Repeat the records below verbatim, and do not copy their pictures.

[Document images with source code]
• • • • • • •

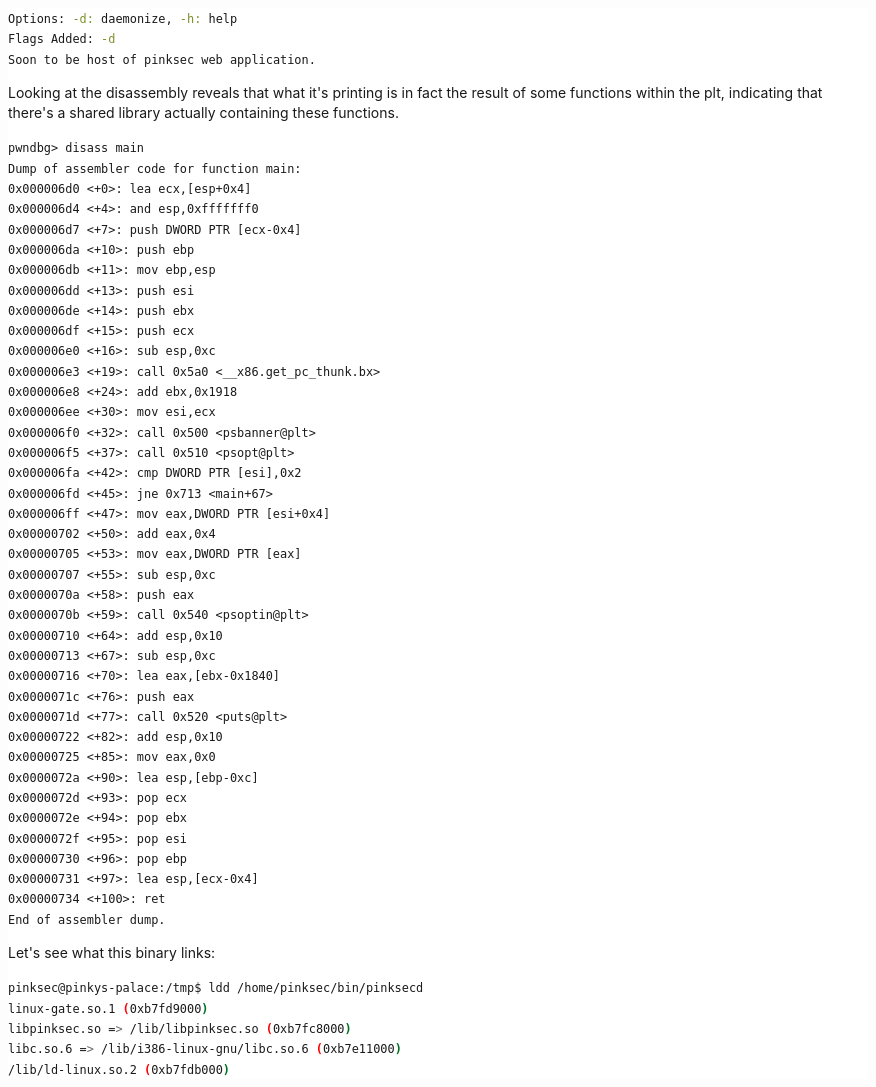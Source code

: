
 ```bash  
Options: -d: daemonize, -h: help  
Flags Added: -d  
Soon to be host of pinksec web application.  
```  

Looking at the disassembly reveals that what it's printing is in fact the result of some functions within the plt, indicating that there's a shared library actually containing these functions.
```gdb
pwndbg> disass main  
Dump of assembler code for function main:  
0x000006d0 <+0>: lea ecx,[esp+0x4]  
0x000006d4 <+4>: and esp,0xfffffff0  
0x000006d7 <+7>: push DWORD PTR [ecx-0x4]  
0x000006da <+10>: push ebp  
0x000006db <+11>: mov ebp,esp  
0x000006dd <+13>: push esi  
0x000006de <+14>: push ebx  
0x000006df <+15>: push ecx  
0x000006e0 <+16>: sub esp,0xc  
0x000006e3 <+19>: call 0x5a0 <__x86.get_pc_thunk.bx>  
0x000006e8 <+24>: add ebx,0x1918  
0x000006ee <+30>: mov esi,ecx  
0x000006f0 <+32>: call 0x500 <psbanner@plt>  
0x000006f5 <+37>: call 0x510 <psopt@plt>  
0x000006fa <+42>: cmp DWORD PTR [esi],0x2  
0x000006fd <+45>: jne 0x713 <main+67>  
0x000006ff <+47>: mov eax,DWORD PTR [esi+0x4]  
0x00000702 <+50>: add eax,0x4  
0x00000705 <+53>: mov eax,DWORD PTR [eax]  
0x00000707 <+55>: sub esp,0xc  
0x0000070a <+58>: push eax  
0x0000070b <+59>: call 0x540 <psoptin@plt>  
0x00000710 <+64>: add esp,0x10  
0x00000713 <+67>: sub esp,0xc  
0x00000716 <+70>: lea eax,[ebx-0x1840]  
0x0000071c <+76>: push eax  
0x0000071d <+77>: call 0x520 <puts@plt>  
0x00000722 <+82>: add esp,0x10  
0x00000725 <+85>: mov eax,0x0  
0x0000072a <+90>: lea esp,[ebp-0xc]  
0x0000072d <+93>: pop ecx  
0x0000072e <+94>: pop ebx  
0x0000072f <+95>: pop esi  
0x00000730 <+96>: pop ebp  
0x00000731 <+97>: lea esp,[ecx-0x4]  
0x00000734 <+100>: ret  
End of assembler dump.  
```  
Let's see what this binary links:
```bash  
pinksec@pinkys-palace:/tmp$ ldd /home/pinksec/bin/pinksecd  
linux-gate.so.1 (0xb7fd9000)  
libpinksec.so => /lib/libpinksec.so (0xb7fc8000)  
libc.so.6 => /lib/i386-linux-gnu/libc.so.6 (0xb7e11000)  
/lib/ld-linux.so.2 (0xb7fdb000)  
```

• • • • • • •

▸ **Solution to this task**
Source code

:
 ```bash  
Options: -d: daemonize, -h: help  
Flags Added: -d  
Soon to be host of pinksec web application.  
```  

Looking at the disassembly reveals that what it's printing is in fact the result of some functions within the plt, indicating that there's a shared library actually containing these functions.
```gdb
pwndbg> disass main  
Dump of assembler code for function main:  
0x000006d0 <+0>: lea ecx,[esp+0x4]  
0x000006d4 <+4>: and esp,0xfffffff0  
0x000006d7 <+7>: push DWORD PTR [ecx-0x4]  
0x000006da <+10>: push ebp  
0x000006db <+11>: mov ebp,esp  
0x000006dd <+13>: push esi  
0x000006de <+14>: push ebx  
0x000006df <+15>: push ecx  
0x000006e0 <+16>: sub esp,0xc  
0x000006e3 <+19>: call 0x5a0 <__x86.get_pc_thunk.bx>  
0x000006e8 <+24>: add ebx,0x1918  
0x000006ee <+30>: mov esi,ecx  
0x000006f0 <+32>: call 0x500 <psbanner@plt>  
0x000006f5 <+37>: call 0x510 <psopt@plt>  
0x000006fa <+42>: cmp DWORD PTR [esi],0x2  
0x000006fd <+45>: jne 0x713 <main+67>  
0x000006ff <+47>: mov eax,DWORD PTR [esi+0x4]  
0x00000702 <+50>: add eax,0x4  
0x00000705 <+53>: mov eax,DWORD PTR [eax]  
0x00000707 <+55>: sub esp,0xc  
0x0000070a <+58>: push eax  
0x0000070b <+59>: call 0x540 <psoptin@plt>  
0x00000710 <+64>: add esp,0x10  
0x00000713 <+67>: sub esp,0xc  
0x00000716 <+70>: lea eax,[ebx-0x1840]  
0x0000071c <+76>: push eax  
0x0000071d <+77>: call 0x520 <puts@plt>  
0x00000722 <+82>: add esp,0x10  
0x00000725 <+85>: mov eax,0x0  
0x0000072a <+90>: lea esp,[ebp-0xc]  
0x0000072d <+93>: pop ecx  
0x0000072e <+94>: pop ebx  
0x0000072f <+95>: pop esi  
0x00000730 <+96>: pop ebp  
0x00000731 <+97>: lea esp,[ecx-0x4]  
0x00000734 <+100>: ret  
End of assembler dump.  
```  
Let's see what this binary links:
```bash  
pinksec@pinkys-palace:/tmp$ ldd /home/pinksec/bin/pinksecd  
linux-gate.so.1 (0xb7fd9000)  
libpinksec.so => /lib/libpinksec.so (0xb7fc8000)  
libc.so.6 => /lib/i386-linux-gnu/libc.so.6 (0xb7e11000)  
/lib/ld-linux.so.2 (0xb7fdb000)  
```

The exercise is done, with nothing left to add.